Bhavik adds that in some cases, there could be a possibility where the models could morph or get absorbed into the ecosystem. “Paytm, Airtel and Jio will continue to focus on the core business of payments while the value proposition as a standalone payment bank play for India Post Payments Bank and NSDL Payments Bank remains a question.”

PBs as a model always had question marks and they remain. The players will rethink whether they need to carry on business with the banking licence (with higher cost structure and more compliance) or go down the path of fintechs who, except for raising CASA, can do the same with more flexibility and agility given how business models and regulations are changing, Bhavik adds.

Khaitan’s Nagra says upgrading into an SFB could be an option for some PBs. “But some may also choose to remain a payments-first type of fintech, where the focus is on technology, which would help them leverage with whoever is the best-suited regulated entity—a lender, an insurance partner, etc—and offer the relevant services to their customer.”

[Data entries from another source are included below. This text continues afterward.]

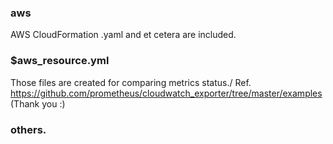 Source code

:### aws
AWS CloudFormation .yaml and et cetera are included.

### $aws_resource.yml
Those files are created for comparing metrics status./
Ref. https://github.com/prometheus/cloudwatch_exporter/tree/master/examples (Thank you :)

### others.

In the current stage of their business journey, most PBs are focussed on not just customer acquisition but also retention. Paytm and Fino could consider the SFB route at some point, while APB is more likely to grow further and seek to unlock shareholder value at a suitable time, over the next one or two 2 years. Till then, PBs will continue to be tested in their endavour to become stronger and bigger.